Humboldt-Universität zu Berlin - Kultur-, Sozial- und Bildungswissenschaftliche Fakultät - Institut für Asien- und Afrikawissenschaften

Rede anlässlich der Ausstellungseröffnung

 

Lassen Sie mich zunächst denjenigen danken, die am Zustandekommen dieser Ausstellung mitgewirkt haben, denn selbst eine so kleine, zitathafte Ausstellung ist ohne Helfer im Hintergrund nicht machbar: Frank Merten und Harald Schulz, Maximilian Claudius Noack, Noriko Fujimura & Nagisa Kobayashi, Dr. Greiner -Petter für Homepage und den Praktikanten für Verschickung der Einladungen. Besonders auch Herrn Veit Kalinke, Leiter der Sparkasse Guben, denn diese Ausstellung ist quasi eine Folgewirkung seiner Beispiel gebenden Aufgeschlossenheit gegenüber der Kunst, doch dazu später mehr.

Sie sind inzwischen in Dialog getreten mit den für diese kleine Kabinettausstellung ausgewählten Werken. Es ist mir große Freude, Ihnen die Künstlerin vorzustellen, die mit ihrem Leben und ihrem Ouvre hinter diesen Werken steht und die sich sofort auf dieses Projekt eingelassen, in unkomplizierter kooperativer Weise mir die Erfahrung eines konstruktiven Miteinanders geschenkt hat: Herzlich willkommen Sigrid Noack.
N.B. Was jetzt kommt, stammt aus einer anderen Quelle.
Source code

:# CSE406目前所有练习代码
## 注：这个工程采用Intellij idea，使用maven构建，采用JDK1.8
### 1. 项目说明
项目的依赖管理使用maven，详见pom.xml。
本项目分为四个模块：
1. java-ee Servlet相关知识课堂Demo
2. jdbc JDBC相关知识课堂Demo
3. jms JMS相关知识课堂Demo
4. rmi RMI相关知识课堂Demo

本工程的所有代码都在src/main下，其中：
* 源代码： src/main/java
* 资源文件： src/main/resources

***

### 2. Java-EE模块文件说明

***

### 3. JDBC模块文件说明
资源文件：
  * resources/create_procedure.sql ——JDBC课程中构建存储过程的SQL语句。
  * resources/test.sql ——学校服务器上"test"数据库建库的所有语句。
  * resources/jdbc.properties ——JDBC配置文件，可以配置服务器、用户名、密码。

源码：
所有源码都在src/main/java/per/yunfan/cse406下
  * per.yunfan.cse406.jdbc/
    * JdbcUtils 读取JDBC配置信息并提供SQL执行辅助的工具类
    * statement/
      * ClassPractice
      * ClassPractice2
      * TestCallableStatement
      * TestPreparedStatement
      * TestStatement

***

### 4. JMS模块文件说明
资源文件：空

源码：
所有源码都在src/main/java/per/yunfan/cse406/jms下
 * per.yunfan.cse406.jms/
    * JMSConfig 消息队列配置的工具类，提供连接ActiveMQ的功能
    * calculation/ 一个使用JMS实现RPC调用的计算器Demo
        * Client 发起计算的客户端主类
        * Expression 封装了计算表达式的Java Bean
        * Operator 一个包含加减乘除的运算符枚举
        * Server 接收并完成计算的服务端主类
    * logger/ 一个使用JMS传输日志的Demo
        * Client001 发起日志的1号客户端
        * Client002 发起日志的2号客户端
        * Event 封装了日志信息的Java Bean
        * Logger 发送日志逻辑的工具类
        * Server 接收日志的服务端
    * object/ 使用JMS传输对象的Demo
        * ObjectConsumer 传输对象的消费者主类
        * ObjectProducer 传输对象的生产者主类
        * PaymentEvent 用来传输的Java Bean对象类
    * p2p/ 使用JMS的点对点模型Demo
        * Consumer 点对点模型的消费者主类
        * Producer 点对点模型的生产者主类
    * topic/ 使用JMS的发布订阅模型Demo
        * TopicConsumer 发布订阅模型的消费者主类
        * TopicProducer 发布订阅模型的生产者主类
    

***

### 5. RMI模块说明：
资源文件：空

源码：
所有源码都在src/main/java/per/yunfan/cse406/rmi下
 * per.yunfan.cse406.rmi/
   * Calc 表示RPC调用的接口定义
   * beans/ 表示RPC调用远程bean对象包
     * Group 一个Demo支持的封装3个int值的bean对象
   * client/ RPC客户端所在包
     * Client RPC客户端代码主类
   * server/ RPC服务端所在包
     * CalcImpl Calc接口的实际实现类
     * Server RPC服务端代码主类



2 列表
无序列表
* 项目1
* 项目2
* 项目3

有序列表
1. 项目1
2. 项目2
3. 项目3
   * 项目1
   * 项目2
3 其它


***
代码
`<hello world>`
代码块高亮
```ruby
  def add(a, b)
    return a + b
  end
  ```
In diesem Jahr ist viel vom 20. Jahrestag des Mauerfalls die Rede. Auch unsere Gedenkstätte ist vor einem Monat am 2. Juni in den jetzigen Ausmaßen zwanzig geworden. Das ist ein Grund zum Feiern, denke ich (1984 1. Eröffnung).

 

Bisher haben wir hier japanische Künstler vorgestellt oder Arbeiten unserer Kalligraphiekurs-Teilnehmer gezeigt neben thematischen Sonderausstellungen. Spätestens in diesem Jahr fand ich es angebracht, in dieser zwischen Japan und Deutschland vermittelnden Einrichtung einmal der Frage weiter nachzuspüren, wie schlägt sich denn Japan im Werk deutscher Künstler nieder, im Werk von Künstlern dieser Region, die in der Regel aufgrund ihrer Herkunft und sonstigen Zwängen nie die Gelegenheit hatten, Japan in realita zu erleben, und die sich womöglich gerade deshalb umso intensiver im Geiste und kreativ schaffend damit auseinandergesetzt haben? Welche Früchte trägt die Orientierung am Fremden? Bleibt es ein Zitat, dessen Gültigkeit niemand überprüfen kann, wird es Projektionsfläche, Spiegelung eigener Ziele und Befindlichkeiten oder kann, wie hier gezeigt, aus dieser indirekten aber intensiven Begegnung etwas ganz Neues, Einmaliges entstehen?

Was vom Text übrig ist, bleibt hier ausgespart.